======== Provided material ========

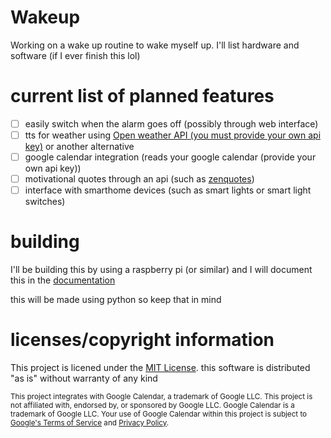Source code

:# Wakeup
Working on a wake up routine to wake myself up. I'll list hardware and software (if I ever finish this lol)

# current list of planned features
- [ ] easily switch when the alarm goes off (possibly through web interface)
- [ ] tts for weather using [Open weather API (you must provide your own api key)](https://openweathermap.org/api) or another alternative
- [ ] google calendar integration (reads your google calendar (provide your own api key))
- [ ] motivational quotes through an api (such as [zenquotes](https://zenquotes.io/))
- [ ] interface with smarthome devices (such as smart lights or smart light switches)

# building
I'll be building this by using a raspberry pi (or similar) and I will document this in the [documentation](Documentation.md)

this will be made using python so keep that in mind

# licenses/copyright information

This project is licened under the [MIT License](LICENSE). this software is distributed "as is" without warranty of any kind

<sub>This project integrates with Google Calendar, a trademark of Google LLC. This project is not affiliated with, endorsed by, or sponsored by Google LLC. Google Calendar is a trademark of Google LLC. Your use of Google Calendar within this project is subject to [Google's Terms of Service](https://policies.google.com/terms) and [Privacy Policy](https://policies.google.com/privacy).</sub>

========

■ What you will do:
In the entries above, which lines hold the word "software"? Copy them out.

■ Result of this exercise:
Working on a wake up routine to wake myself up. I'll list hardware and software (if I ever finish this lol)
This project is licened under the [MIT License](LICENSE). this software is distributed "as is" without warranty of any kind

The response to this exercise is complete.